A Screen Shot of Puppy Linux
At first, glance, however, the idea of creating a computer lab seems insane. It seems like it would involve a ton of fundraising and grant-writing and gaining district approval. However, the reality is that teachers can create an inexpensive computer lab on a shoe string budget. Here's why:
It's not hard to find donated computers. In fact, there is a grant teachers occasionally write their own that is available at Computers for Learning. The reality is that most teachers know twenty to thirty people who have old computers . . . or at least who could spread the news. Schools can be sketchy about accepting donations. However, it's possible to avoid the donation (and tax write-off) if that happens. My point is that this part is often the easiest.
So, with all these old computers, there will probably be a few basic necessecities. Teachers can easily spend about fifty bucks on surge protectors and another fifty to a hundred dollars on buying switches for internet. In most districts, blue chords will be free. Thus, an entire computer lab will cost close to a hundred dollars. New teachers can probably write a Wells Fargo grant and get the entire thing covered.
I know, I know, it sounds like an abysmal failure. A bunch of computers will be running on Windows 98. But there's an axiom I've learned: Linux covers a multitude of sins. Okay, maybe not sins, but certainly huge computer failures. If you don't believe me, test it out on an old computer. Download Puppy Linux or Damn Small Linux (which most Linux people now call DSL). Or, if you're computer is less than five years old, try out Ubuntu. Everything is free, so there are no site liscenes, no registration forms and no strings attached.
In terms of office, the Open Office program works really well. It's also easy to load a linux version of CMAPS for basic concept maps and the PhotoGimp program allows students to do very basic picture editing.

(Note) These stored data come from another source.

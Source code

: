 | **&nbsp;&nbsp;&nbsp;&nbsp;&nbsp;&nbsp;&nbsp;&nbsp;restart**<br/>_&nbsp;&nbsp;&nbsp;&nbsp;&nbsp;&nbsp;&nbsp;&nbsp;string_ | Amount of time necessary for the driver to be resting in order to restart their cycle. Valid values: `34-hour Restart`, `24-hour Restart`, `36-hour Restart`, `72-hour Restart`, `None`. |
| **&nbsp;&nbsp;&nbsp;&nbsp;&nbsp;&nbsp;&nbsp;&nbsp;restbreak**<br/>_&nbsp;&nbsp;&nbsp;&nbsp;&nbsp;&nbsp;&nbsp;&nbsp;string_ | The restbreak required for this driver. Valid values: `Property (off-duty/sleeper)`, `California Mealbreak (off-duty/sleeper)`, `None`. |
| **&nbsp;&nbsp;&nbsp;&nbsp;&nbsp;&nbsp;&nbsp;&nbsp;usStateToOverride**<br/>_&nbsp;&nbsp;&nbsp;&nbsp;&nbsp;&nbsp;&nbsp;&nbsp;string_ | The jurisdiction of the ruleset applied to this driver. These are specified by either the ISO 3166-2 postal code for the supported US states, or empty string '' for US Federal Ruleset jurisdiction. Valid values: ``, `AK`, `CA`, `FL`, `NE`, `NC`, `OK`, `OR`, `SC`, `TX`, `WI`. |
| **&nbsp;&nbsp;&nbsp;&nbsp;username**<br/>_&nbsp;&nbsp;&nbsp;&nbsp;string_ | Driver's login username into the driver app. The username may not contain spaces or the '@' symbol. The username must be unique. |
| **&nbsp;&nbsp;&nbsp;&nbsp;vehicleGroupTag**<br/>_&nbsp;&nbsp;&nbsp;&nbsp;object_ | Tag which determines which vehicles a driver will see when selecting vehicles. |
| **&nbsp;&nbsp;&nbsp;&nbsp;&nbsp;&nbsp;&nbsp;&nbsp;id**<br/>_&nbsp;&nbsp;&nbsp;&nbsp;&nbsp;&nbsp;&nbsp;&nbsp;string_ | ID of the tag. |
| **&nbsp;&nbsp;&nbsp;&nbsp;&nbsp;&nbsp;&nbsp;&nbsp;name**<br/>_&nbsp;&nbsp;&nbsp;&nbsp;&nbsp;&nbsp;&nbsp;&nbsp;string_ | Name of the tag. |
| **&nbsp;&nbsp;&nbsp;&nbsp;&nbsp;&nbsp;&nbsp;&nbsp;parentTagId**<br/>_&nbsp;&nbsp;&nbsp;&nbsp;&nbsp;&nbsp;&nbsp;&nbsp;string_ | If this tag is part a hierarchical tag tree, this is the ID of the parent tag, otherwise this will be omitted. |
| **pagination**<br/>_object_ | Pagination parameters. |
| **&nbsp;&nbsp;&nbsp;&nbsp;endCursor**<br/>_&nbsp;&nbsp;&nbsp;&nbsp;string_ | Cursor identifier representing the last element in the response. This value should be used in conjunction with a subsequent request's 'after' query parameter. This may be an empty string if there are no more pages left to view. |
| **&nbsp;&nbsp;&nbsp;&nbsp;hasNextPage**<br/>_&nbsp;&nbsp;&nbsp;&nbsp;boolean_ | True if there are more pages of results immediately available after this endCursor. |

However, in using old computers, I'm more concerned with speed and functionality. The Linux developers have done a phenomenal job in maximizing the RAM so that tasks run smoothly.
In our class, we use many of the Web 2.0 tools (blogs, wikis, Google Docs, collective concept mapping, etc.) that are all internet-based. Students are always surprised by how quickly Firefox runs on Linux. As long as it's a PC, there is an easy-to-install Flash player, which will enable students to use most sites.
Here's a simple to-do list for this projec:
- Get permission to get computers donated
- Guarantee that I can get tables - my seating chart is basically a big circle where I can see all computers at all times
- Buy switches (fortunately I already have those cute little boxes, but they are selling for next to nothing on Craigs List and eBay)
- Get surge protectors (again, I have these already from my current class set-up)
- Start acquiring old computers
- Test out different versions of Linux to see which one I like best
- Set up computers at the tables
- Load my favorite Linx distro using a CD (or for some older computers a floppy disk)
- Load the Flash player on each computer (most Linux Distros don't have it pre-loaded)
I'll be posting video tutorials for creating a FreeLab within the next few weeks.